- [WHAT THE TASK ASKS]:
In this exercise, print only the lines of the records below from the one with "and demand query" through the one with "provides the pseudo", inclusive. Pictures are not part of the copy.

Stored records
★ ★ ★

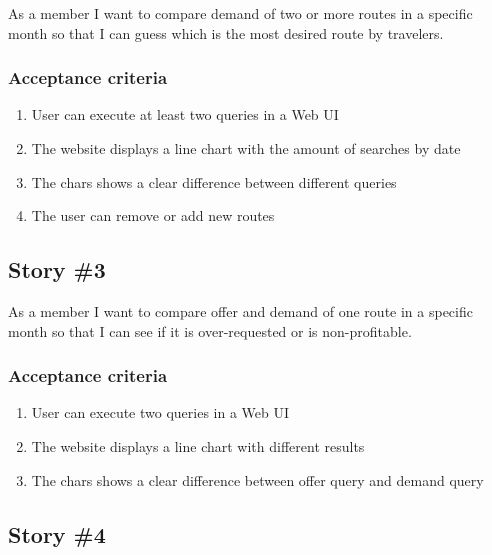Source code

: \begin{displayquote}
As a  member I want to compare demand of two or more routes in a specific month so that I can guess which is the most desired route by travelers.
\end{displayquote}

\subsubsection*{Acceptance criteria}

\begin{enumerate}
    \item User can execute at least two queries in a Web UI
    \item The website displays a line chart with the amount of searches by date
    \item The chars shows a clear difference between different queries
    \item The user can remove or add new routes
\end{enumerate}

\subsection*{Story \#3}

\begin{displayquote}
As a  member I want to compare offer and demand of one route in a specific month so that I can see if it is over-requested or is non-profitable.
\end{displayquote}

\subsubsection*{Acceptance criteria}

\begin{enumerate}
    \item User can execute two queries in a Web UI
    \item The website displays a line chart with different results
    \item The chars shows a clear difference between offer query and demand query
\end{enumerate}

\subsection*{Story \#4}

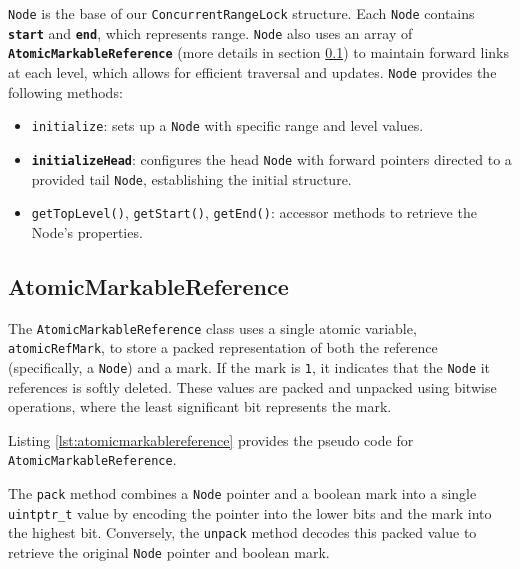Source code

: \texttt{Node} is the base of our \texttt{ConcurrentRangeLock} structure.
Each \texttt{Node} contains \textbf{\texttt{start}} and \textbf{\texttt{end}}, which represents range.
\texttt{Node} also uses an array of \textbf{\texttt{AtomicMarkableReference}} (more details in section \ref{subsec:atomicmarkablereference}) to maintain forward links at each level, which allows for efficient traversal and updates.
\texttt{Node} provides the following methods:

\begin{itemize}
    \item \texttt{initialize}: sets up a \texttt{Node} with specific range and level values.
    \item \textbf{\texttt{initializeHead}}: configures the head \texttt{Node} with forward pointers directed to a provided tail \texttt{Node}, establishing the initial structure.
    \item \texttt{getTopLevel()}, \texttt{getStart()}, \texttt{getEnd()}: accessor methods to retrieve the Node's properties.
\end{itemize}

\begin{figure}[h]
    \centering
    
\end{figure}

\clearpage

\subsection{AtomicMarkableReference} \label{subsec:atomicmarkablereference}

The \texttt{AtomicMarkableReference} class uses a single atomic variable, \texttt{atomicRefMark}, to store a packed representation of both the reference (specifically, a \texttt{Node}) and a mark. If the mark is \texttt{1}, it indicates that the \texttt{Node} it references is softly deleted. These values are packed and unpacked using bitwise operations, where the least significant bit represents the mark.

Listing \ref{lst:atomicmarkablereference} provides the pseudo code for \texttt{AtomicMarkableReference}.

The \texttt{pack} method combines a \texttt{Node} pointer and a boolean mark into a single \texttt{uintptr\_t} value by encoding the pointer into the lower bits and the mark into the highest bit. Conversely, the \texttt{unpack} method decodes this packed value to retrieve the original \texttt{Node} pointer and boolean mark.

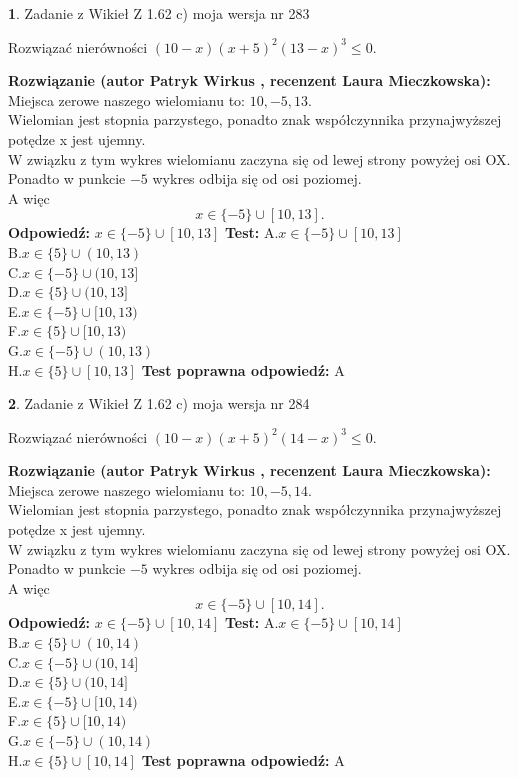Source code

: \documentclass[12pt, a4paper]{article}
\theoremstyle{definition} %
\newtheorem{zad}{}
\newcommand{\zadStart}[1]{\begin{zad}#1\newline}
\newcommand{\zadStop}{\end{zad}}
\newcommand{\rozwStart}[2]{\noindent \textbf{Rozwiązanie (autor #1 , recenzent #2): }\newline}
\newcommand{\rozwStop}{\newline}
\newcommand{\odpStart}{\noindent \textbf{Odpowiedź:}\newline}
\newcommand{\odpStop}{\newline}
\newcommand{\testStart}{\noindent \textbf{Test:}\newline}
\newcommand{\testStop}{\newline}
\newcommand{\kluczStart}{\noindent \textbf{Test poprawna odpowiedź:}\newline}
\newcommand{\kluczStop}{\newline}
\begin{document}
\zadStart{Zadanie z Wikieł Z 1.62 c) moja wersja nr 283}

Rozwiązać nierówności $(10-x)(x+5)^{2}(13-x)^{3}\le0$.
\zadStop
\rozwStart{Patryk Wirkus}{Laura Mieczkowska}
Miejsca zerowe naszego wielomianu to: $10, -5, 13$.\\
Wielomian jest stopnia parzystego, ponadto znak współczynnika przy\linebreak najwyższej potędze x jest ujemny.\\ W związku z tym wykres wielomianu zaczyna się od lewej strony powyżej osi OX.\\
Ponadto w punkcie $-5$ wykres odbija się od osi poziomej.\\
A więc $$x \in \{-5\} \cup [10,13].$$
\rozwStop
\odpStart
$x \in \{-5\} \cup [10,13]$
\odpStop
\testStart
A.$x \in \{-5\} \cup [10,13]$\\
B.$x \in \{5\} \cup (10,13)$\\
C.$x \in \{-5\} \cup (10,13]$\\
D.$x \in \{5\} \cup (10,13]$\\
E.$x \in \{-5\} \cup [10,13)$\\
F.$x \in \{5\} \cup [10,13)$\\
G.$x \in \{-5\} \cup (10,13)$\\
H.$x \in \{5\} \cup [10,13]$
\testStop
\kluczStart
A
\kluczStop



\zadStart{Zadanie z Wikieł Z 1.62 c) moja wersja nr 284}

Rozwiązać nierówności $(10-x)(x+5)^{2}(14-x)^{3}\le0$.
\zadStop
\rozwStart{Patryk Wirkus}{Laura Mieczkowska}
Miejsca zerowe naszego wielomianu to: $10, -5, 14$.\\
Wielomian jest stopnia parzystego, ponadto znak współczynnika przy\linebreak najwyższej potędze x jest ujemny.\\ W związku z tym wykres wielomianu zaczyna się od lewej strony powyżej osi OX.\\
Ponadto w punkcie $-5$ wykres odbija się od osi poziomej.\\
A więc $$x \in \{-5\} \cup [10,14].$$
\rozwStop
\odpStart
$x \in \{-5\} \cup [10,14]$
\odpStop
\testStart
A.$x \in \{-5\} \cup [10,14]$\\
B.$x \in \{5\} \cup (10,14)$\\
C.$x \in \{-5\} \cup (10,14]$\\
D.$x \in \{5\} \cup (10,14]$\\
E.$x \in \{-5\} \cup [10,14)$\\
F.$x \in \{5\} \cup [10,14)$\\
G.$x \in \{-5\} \cup (10,14)$\\
H.$x \in \{5\} \cup [10,14]$
\testStop
\kluczStart
A
\kluczStop
\end{document}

★ ★ ★

- [WRITTEN ANSWER]:
    \item The chars shows a clear difference between offer query and demand query
\end{enumerate}

\subsection*{Story \#4}

Source code

: \texttt{Node} is the base of our \texttt{ConcurrentRangeLock} structure.
Each \texttt{Node} contains \textbf{\texttt{start}} and \textbf{\texttt{end}}, which represents range.
\texttt{Node} also uses an array of \textbf{\texttt{AtomicMarkableReference}} (more details in section \ref{subsec:atomicmarkablereference}) to maintain forward links at each level, which allows for efficient traversal and updates.
\texttt{Node} provides the following methods:

\begin{itemize}
    \item \texttt{initialize}: sets up a \texttt{Node} with specific range and level values.
    \item \textbf{\texttt{initializeHead}}: configures the head \texttt{Node} with forward pointers directed to a provided tail \texttt{Node}, establishing the initial structure.
    \item \texttt{getTopLevel()}, \texttt{getStart()}, \texttt{getEnd()}: accessor methods to retrieve the Node's properties.
\end{itemize}

\begin{figure}[h]
    \centering
    
\end{figure}

\clearpage

\subsection{AtomicMarkableReference} \label{subsec:atomicmarkablereference}

The \texttt{AtomicMarkableReference} class uses a single atomic variable, \texttt{atomicRefMark}, to store a packed representation of both the reference (specifically, a \texttt{Node}) and a mark. If the mark is \texttt{1}, it indicates that the \texttt{Node} it references is softly deleted. These values are packed and unpacked using bitwise operations, where the least significant bit represents the mark.

Listing \ref{lst:atomicmarkablereference} provides the pseudo code for \texttt{AtomicMarkableReference}.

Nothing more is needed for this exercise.